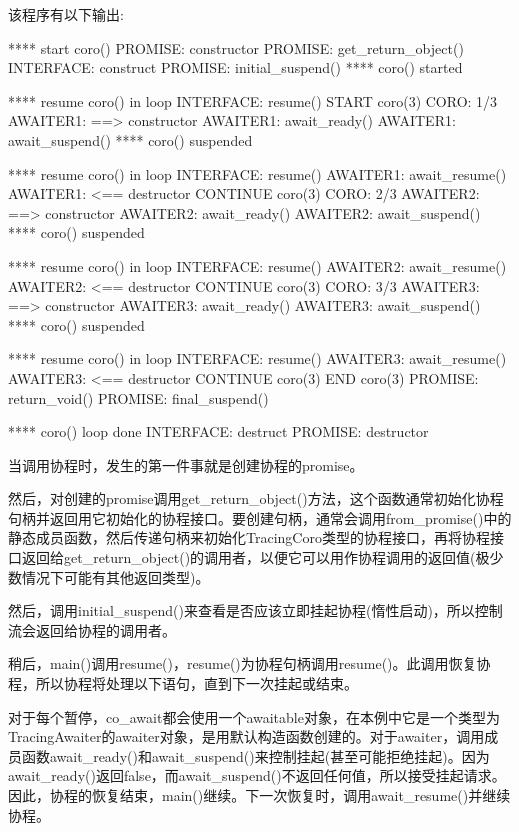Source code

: 该程序有以下输出:

\begin{shell}
**** start coro()
      PROMISE: constructor
      PROMISE: get_return_object()
        INTERFACE: construct
      PROMISE: initial_suspend()
**** coro() started

**** resume coro() in loop
        INTERFACE: resume()
  START coro(3)
  CORO: 1/3
          AWAITER1: ==> constructor
          AWAITER1: await_ready()
          AWAITER1: await_suspend()
**** coro() suspended

**** resume coro() in loop
        INTERFACE: resume()
          AWAITER1: await_resume()
          AWAITER1: <== destructor
  CONTINUE coro(3)
  CORO: 2/3
          AWAITER2: ==> constructor
          AWAITER2: await_ready()
          AWAITER2: await_suspend()
**** coro() suspended

**** resume coro() in loop
        INTERFACE: resume()
          AWAITER2: await_resume()
          AWAITER2: <== destructor
  CONTINUE coro(3)
  CORO: 3/3
          AWAITER3: ==> constructor
          AWAITER3: await_ready()
          AWAITER3: await_suspend()
**** coro() suspended

**** resume coro() in loop
        INTERFACE: resume()
          AWAITER3: await_resume()
          AWAITER3: <== destructor
  CONTINUE coro(3)
  END coro(3)
      PROMISE: return_void()
      PROMISE: final_suspend()
      
**** coro() loop done
        INTERFACE: destruct
      PROMISE: destructor
\end{shell}

当调用协程时，发生的第一件事就是创建协程的promise。

然后，对创建的promise调用get\_return\_object()方法，这个函数通常初始化协程句柄并返回用它初始化的协程接口。要创建句柄，通常会调用from\_promise()中的静态成员函数，然后传递句柄来初始化TracingCoro类型的协程接口，再将协程接口返回给get\_return\_object()的调用者，以便它可以用作协程调用的返回值(极少数情况下可能有其他返回类型)。

然后，调用initial\_suspend()来查看是否应该立即挂起协程(惰性启动)，所以控制流会返回给协程的调用者。

稍后，main()调用resume()，resume()为协程句柄调用resume()。此调用恢复协程，所以协程将处理以下语句，直到下一次挂起或结束。

对于每个暂停，co\_await都会使用一个awaitable对象，在本例中它是一个类型为TracingAwaiter的awaiter对象，是用默认构造函数创建的。对于awaiter，调用成员函数await\_ready()和await\_suspend()来控制挂起(甚至可能拒绝挂起)。因为await\_ready()返回false，而await\_suspend()不返回任何值，所以接受挂起请求。因此，协程的恢复结束，main()继续。下一次恢复时，调用await\_resume()并继续协程。

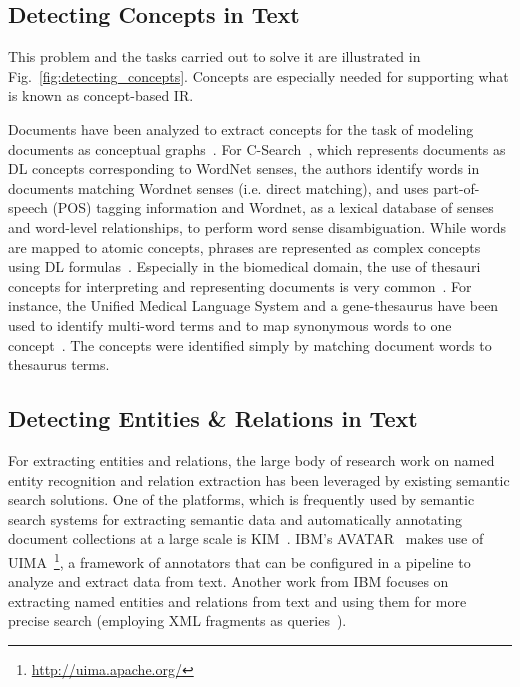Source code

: \subsection{Detecting Concepts in Text} This problem and the tasks carried out to solve it are illustrated in Fig.~\ref{fig:detecting_concepts}. Concepts are especially needed for supporting what is known as concept-based IR. 

Documents have been analyzed to extract concepts for the task of modeling documents as conceptual graphs~\cite{DBLP:conf/ecai/CorbyDF04}. For C-Search~\cite{DBLP:conf/esws/GiunchigliaKZ09}, which represents documents as DL concepts corresponding to WordNet senses, the authors identify words in documents matching Wordnet senses (i.e. direct matching), and uses part-of-speech (POS) tagging information and Wordnet, as a lexical database of senses and word-level relationships, to perform word sense disambiguation. While words are mapped to atomic concepts, phrases are represented as complex concepts using DL formulas~\cite{DBLP:conf/esws/GiunchigliaKZ09}. Especially in the biomedical domain, the use of thesauri concepts for interpreting and representing documents is very common~\cite{DBLP:conf/trec/TrieschniggKS06,DBLP:conf/trec/ZhouYTS06}. For instance, the Unified Medical Language System and a gene-thesaurus have been used to identify multi-word terms and to map synonymous words to one concept~\cite{DBLP:conf/trec/TrieschniggKS06}. The concepts were identified simply by matching document words to thesaurus terms.
	
	
\subsection{Detecting Entities \& Relations in Text} For extracting entities and relations, the large body of research work on named entity recognition and relation extraction has been leveraged by existing semantic search solutions. One of the platforms, which is frequently used by semantic search systems for extracting semantic data and
automatically annotating document collections at a large scale is KIM~\cite{DBLP:journals/ws/KiryakovPTMO04}. IBM's AVATAR~\cite{DBLP:conf/sigmod/KandoganKRVZ06} makes use of UIMA~\footnote{\url{http://uima.apache.org/}}, a framework of annotators that can be configured in a pipeline to analyze and extract data from text. Another work from IBM focuses on extracting named entities and relations from text and using them for more precise search (employing XML fragments as queries~\cite{DBLP:conf/sigir/Chu-CarrollPCFD06,DBLP:conf/cikm/Chu-CarrollP07}).

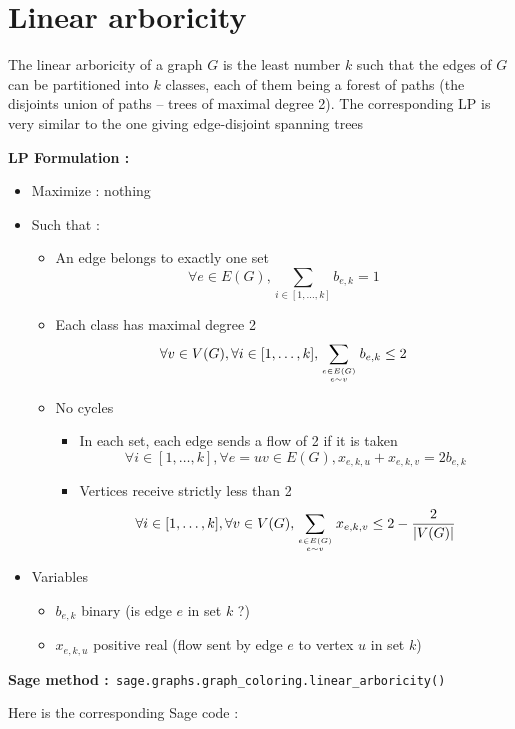 
\section{Linear arboricity}
The linear arboricity of a graph $G$ is the least number $k$ such that the edges of $G$ can be partitioned into $k$ classes, each of them being a forest of paths (the disjoints union of paths -- trees of maximal degree 2). The corresponding LP is very similar to the one giving edge-disjoint spanning trees

{\bf LP Formulation :}
\begin{itemize}
\item Maximize : nothing
\item Such that :
  \begin{itemize}
  \item An edge belongs to exactly one set
    $$\forall e\in E(G), \sum_{i\in [1,\dots,k]} b_{e,k}  = 1$$
  \item Each class has maximal degree 2
    $$\forall v\in V(G), \forall i\in [1,\dots,k], \sum_{e\in E(G)\atop e\sim v} b_{e,k}\leq 2$$
  \item No cycles
    \begin{itemize}
    \item In each set, each edge sends a flow of 2 if it is taken
      $$\forall i\in [1,\dots,k], \forall e=uv\in E(G), x_{e,k,u} + x_{e,k,v} = 2b_{e,k}$$
    \item Vertices receive strictly less than 2
      $$\forall i\in [1,\dots,k], \forall v\in V(G), \sum_{e\in E(G)\atop e\sim v}x_{e,k,v}\leq 2-\frac 2 {|V(G)|}$$
    \end{itemize}
  \end{itemize}
\item Variables
  \begin{itemize}
  \item $b_{e,k}$ binary (is edge $e$ in set $k$ ?)
  \item $ x_{e,k,u}$ positive real (flow sent by edge $e$ to vertex $u$ in set $k$)
  \end{itemize}
\end{itemize}

{\bf Sage method :}\verb! sage.graphs.graph_coloring.linear_arboricity()!

Here is the corresponding Sage code :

What to produce | Review the entries above and return every line where "begin" appears.

Problem solution |
\begin{shell}
\begin{itemize}
  \begin{itemize}
    \begin{itemize}
  \begin{itemize}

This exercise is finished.